Iran's leaders fired back fiercely. The country's supreme leader, Ayatollah Khamenei, called the tone of the U.S. president's speech "bloodthirsty." President Khatami, leader of the reformers, was equally blunt. During his five years in office, Khatami has made a concerted effort to tone down hostile rhetoric toward the U.S. as part of a more pragmatic foreign policy, but he condemned Bush's demonizing of Iran as "meddling, warmongering, insulting and a repetition of old propaganda." It was perhaps the strongest language Khatami has yet used against the U.S., and belied his dismay at the abrupt change in the U.S. position towards Iran, which most observers believe has been softening in the past four years.
The clerical establishment has launched a forceful campaign of rebuttal over the past few days, filling the front pages of Iranian newspapers with angry pieces whose tenor summons up the darkest days of the troubled U.S.-Iran relationship.
At a special Friday prayer held at the shrine of Ayatollah Khomeini and broadcast on national radio and television, a prominent conservative cleric, Ayatollah Ahmad Janati, expressed doubts about Bush's sanity, but scoffed that such outbursts should not be surprising when "cowboys and gambling-house managers from Nevada become presidents in the U.S." (It was unclear who Janati was referring to; such employment does not appear on President Bush's resumé.)
The spokesman of the powerful Guardian Council, which oversees all legislation to make sure it adheres to the values of the Islamic Revolution, called for unity among Iran's internal camps -- an appeal that would have little chance of being heard before Bush's speech.
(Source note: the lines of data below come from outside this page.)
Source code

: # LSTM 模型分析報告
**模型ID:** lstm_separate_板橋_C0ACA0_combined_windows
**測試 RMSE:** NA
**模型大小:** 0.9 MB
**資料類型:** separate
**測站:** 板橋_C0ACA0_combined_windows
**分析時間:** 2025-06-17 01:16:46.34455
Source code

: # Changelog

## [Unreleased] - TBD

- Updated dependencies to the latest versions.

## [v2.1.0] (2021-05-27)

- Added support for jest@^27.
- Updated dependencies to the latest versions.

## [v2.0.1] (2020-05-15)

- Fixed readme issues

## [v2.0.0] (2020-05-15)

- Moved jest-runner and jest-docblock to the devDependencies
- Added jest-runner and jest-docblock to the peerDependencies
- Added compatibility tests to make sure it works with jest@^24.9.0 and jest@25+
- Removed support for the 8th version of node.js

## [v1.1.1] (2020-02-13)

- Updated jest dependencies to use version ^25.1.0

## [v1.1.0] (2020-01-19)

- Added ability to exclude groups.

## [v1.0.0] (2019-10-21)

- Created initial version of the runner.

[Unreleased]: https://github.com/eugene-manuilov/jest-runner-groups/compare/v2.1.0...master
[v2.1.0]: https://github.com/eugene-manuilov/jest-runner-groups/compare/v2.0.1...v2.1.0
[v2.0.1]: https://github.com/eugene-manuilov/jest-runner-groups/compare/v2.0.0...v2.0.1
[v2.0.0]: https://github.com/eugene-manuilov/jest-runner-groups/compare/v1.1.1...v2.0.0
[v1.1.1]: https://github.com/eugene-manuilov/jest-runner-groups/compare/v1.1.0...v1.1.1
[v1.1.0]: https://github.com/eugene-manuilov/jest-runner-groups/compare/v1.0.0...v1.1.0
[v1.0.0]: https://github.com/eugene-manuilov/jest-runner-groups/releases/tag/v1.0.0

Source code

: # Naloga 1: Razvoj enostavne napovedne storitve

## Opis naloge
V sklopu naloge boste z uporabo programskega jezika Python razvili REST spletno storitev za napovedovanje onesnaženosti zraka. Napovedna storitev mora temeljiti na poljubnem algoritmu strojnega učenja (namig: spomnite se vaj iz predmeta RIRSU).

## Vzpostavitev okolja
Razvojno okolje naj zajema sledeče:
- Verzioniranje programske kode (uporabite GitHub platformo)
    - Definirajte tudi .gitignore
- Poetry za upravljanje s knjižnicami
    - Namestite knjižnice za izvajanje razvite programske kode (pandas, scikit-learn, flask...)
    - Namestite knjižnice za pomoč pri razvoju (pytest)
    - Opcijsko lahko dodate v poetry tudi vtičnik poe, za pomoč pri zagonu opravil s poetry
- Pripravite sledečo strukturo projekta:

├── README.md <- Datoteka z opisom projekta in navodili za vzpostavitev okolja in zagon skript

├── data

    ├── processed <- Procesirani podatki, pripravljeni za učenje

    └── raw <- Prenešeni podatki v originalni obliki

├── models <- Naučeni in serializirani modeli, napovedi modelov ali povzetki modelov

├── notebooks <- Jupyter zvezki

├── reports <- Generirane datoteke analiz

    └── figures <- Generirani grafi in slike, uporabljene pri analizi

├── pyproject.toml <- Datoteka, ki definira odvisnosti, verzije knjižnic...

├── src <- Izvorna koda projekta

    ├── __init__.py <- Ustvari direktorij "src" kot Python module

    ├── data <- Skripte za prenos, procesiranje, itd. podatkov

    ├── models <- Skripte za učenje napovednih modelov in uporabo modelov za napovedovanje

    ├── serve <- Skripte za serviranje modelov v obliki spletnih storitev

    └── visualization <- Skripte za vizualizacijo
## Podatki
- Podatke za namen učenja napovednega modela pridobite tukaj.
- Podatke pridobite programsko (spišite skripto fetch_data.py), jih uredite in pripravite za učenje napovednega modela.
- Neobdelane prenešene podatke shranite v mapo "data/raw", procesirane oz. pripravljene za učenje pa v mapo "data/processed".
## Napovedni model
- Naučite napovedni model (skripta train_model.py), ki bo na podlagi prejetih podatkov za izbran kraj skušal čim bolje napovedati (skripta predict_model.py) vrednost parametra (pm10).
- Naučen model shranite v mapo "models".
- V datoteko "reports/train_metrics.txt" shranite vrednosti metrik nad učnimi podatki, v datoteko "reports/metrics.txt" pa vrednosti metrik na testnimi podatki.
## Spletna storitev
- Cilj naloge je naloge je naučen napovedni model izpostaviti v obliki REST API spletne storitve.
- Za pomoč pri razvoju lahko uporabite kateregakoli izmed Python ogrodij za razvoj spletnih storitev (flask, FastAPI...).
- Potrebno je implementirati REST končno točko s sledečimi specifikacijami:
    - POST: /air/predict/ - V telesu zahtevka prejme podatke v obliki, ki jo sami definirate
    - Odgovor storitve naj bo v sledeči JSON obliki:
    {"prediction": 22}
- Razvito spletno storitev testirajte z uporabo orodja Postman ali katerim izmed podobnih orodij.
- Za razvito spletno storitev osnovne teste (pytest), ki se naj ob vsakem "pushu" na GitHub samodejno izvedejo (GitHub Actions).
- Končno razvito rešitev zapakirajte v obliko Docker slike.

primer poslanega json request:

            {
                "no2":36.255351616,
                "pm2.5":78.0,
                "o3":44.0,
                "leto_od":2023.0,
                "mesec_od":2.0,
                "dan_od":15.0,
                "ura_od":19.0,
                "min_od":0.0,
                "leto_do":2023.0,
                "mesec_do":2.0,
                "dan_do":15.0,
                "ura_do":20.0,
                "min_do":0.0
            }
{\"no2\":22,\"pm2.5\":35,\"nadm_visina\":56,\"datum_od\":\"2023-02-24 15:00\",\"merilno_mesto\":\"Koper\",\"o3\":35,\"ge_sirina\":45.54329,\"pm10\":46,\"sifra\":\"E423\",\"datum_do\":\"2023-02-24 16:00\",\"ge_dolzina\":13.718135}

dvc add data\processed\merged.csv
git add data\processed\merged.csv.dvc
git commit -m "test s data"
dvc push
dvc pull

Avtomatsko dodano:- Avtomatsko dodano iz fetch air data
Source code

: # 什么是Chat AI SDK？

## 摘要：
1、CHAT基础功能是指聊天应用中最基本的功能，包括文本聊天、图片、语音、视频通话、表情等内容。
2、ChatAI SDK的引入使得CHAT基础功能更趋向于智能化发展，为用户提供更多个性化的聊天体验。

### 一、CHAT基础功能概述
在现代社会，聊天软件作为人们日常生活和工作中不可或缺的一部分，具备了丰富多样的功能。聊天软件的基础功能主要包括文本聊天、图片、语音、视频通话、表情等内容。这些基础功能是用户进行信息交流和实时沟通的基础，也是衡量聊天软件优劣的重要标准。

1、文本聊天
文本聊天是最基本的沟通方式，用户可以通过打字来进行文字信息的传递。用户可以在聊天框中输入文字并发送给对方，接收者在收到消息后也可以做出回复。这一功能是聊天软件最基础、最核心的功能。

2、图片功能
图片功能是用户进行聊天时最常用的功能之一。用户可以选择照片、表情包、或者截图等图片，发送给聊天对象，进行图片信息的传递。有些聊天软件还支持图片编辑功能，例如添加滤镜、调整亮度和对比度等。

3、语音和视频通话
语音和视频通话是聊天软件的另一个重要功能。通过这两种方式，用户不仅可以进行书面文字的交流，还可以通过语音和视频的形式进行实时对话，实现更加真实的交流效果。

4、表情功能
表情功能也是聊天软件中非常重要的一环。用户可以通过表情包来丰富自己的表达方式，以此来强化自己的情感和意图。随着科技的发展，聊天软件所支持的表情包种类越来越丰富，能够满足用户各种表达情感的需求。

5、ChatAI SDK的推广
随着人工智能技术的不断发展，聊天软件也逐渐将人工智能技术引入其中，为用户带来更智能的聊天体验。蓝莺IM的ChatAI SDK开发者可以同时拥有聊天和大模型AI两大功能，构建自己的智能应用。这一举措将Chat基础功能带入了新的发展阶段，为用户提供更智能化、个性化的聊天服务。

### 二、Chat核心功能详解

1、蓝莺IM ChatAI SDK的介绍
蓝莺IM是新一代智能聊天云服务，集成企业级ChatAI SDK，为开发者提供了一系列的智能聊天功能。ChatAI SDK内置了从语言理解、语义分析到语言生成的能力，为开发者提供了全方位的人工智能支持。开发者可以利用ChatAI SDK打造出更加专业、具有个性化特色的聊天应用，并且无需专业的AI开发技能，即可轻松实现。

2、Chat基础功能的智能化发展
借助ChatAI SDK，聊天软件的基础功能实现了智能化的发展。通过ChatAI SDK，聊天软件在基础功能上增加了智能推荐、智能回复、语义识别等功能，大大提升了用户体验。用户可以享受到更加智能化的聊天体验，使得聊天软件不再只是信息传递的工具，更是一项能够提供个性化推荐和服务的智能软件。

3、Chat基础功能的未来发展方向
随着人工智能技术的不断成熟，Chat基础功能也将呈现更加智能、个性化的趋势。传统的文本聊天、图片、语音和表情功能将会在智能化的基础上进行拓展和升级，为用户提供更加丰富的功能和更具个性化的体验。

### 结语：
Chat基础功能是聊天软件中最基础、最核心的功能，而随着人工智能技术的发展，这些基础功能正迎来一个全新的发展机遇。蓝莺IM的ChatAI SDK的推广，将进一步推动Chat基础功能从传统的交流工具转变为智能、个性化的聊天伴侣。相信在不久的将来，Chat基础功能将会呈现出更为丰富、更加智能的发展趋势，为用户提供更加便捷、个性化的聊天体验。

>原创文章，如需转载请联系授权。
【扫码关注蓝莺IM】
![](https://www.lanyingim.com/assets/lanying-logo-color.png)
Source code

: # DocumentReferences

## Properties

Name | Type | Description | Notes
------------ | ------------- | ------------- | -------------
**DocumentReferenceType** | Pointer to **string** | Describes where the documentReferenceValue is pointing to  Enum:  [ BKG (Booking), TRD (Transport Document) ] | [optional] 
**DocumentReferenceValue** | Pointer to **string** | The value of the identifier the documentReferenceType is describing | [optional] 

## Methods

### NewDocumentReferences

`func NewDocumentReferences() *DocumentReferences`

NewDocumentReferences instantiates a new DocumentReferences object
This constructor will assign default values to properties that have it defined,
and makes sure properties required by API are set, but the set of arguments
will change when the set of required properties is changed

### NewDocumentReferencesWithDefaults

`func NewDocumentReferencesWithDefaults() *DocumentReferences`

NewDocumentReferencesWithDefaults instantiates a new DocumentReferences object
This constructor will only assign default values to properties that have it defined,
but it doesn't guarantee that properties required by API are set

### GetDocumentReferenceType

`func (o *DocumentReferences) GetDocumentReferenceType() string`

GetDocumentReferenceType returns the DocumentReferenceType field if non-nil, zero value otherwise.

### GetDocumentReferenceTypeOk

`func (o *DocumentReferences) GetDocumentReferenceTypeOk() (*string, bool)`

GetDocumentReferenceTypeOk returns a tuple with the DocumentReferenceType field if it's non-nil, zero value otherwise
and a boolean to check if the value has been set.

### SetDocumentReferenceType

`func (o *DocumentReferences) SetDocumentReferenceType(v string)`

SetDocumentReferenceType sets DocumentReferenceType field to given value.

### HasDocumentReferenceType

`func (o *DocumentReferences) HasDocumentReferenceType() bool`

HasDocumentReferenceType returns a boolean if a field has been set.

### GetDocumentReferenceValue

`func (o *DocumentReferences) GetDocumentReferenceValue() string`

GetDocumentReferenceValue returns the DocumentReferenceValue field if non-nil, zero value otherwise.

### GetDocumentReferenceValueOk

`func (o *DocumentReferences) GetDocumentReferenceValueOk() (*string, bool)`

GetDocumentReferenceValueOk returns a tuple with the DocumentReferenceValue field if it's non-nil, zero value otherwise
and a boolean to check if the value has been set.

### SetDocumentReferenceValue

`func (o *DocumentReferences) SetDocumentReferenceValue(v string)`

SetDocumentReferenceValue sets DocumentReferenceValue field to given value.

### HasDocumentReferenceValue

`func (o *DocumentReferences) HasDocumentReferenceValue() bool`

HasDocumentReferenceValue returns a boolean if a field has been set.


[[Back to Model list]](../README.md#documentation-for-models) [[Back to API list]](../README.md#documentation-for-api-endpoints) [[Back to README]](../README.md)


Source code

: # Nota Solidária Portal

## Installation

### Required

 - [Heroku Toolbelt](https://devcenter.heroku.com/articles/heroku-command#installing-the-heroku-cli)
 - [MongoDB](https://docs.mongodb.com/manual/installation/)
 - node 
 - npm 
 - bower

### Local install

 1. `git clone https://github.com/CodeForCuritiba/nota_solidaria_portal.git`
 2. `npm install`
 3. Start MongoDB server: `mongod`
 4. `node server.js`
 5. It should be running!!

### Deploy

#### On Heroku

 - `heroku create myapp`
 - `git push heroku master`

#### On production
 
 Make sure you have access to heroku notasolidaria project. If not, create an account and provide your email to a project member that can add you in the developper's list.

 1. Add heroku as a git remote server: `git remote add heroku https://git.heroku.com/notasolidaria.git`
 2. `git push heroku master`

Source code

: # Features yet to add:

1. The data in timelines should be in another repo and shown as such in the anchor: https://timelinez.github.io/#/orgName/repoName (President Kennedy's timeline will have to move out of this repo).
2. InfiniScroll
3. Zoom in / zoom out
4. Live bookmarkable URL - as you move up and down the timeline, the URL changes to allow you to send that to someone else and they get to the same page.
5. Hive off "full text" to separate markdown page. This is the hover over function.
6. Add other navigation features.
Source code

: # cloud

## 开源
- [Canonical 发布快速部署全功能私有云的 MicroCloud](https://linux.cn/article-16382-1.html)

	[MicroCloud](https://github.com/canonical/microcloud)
At least for now, Washington's aggressive new stance toward Iran appears to have played into the hands of the conservative clergy, which is facing the greatest challenge to its rule in recent years from the reformist parliament. Even those reformist groups that are the most amenable to eventual reestablishment of ties with the U.S. were forced to condemn Bush's speech. The leading reformist party, the Islamic Iran Participation Front (IIPF), which won a majority in the parliament two years ago, simultaneously condemned the U.S. president's statement and criticized the hard-liners, charging that their policies have played into the hands of anti-Iran elements in the U.S. and Israel, whose aggressive lobbying against Iran is widely believed here to have been the decisive factor in Bush's hawkish speech.
"Bush's statement will only help obstruct the course of democracy in Iran," says Saiid Leylaz, a reformist journalist close to the IIPF. He denounced the U.S. stance on Iran as simplistic compared to that of its European allies. "The Europeans understand that the rulership in Iran is not homogeneous," Leylaz said. "They understand that Iran is ruled by [different] factions. The solution is to strengthen democracy in Iran, and that cannot be achieved by weakening the reformists."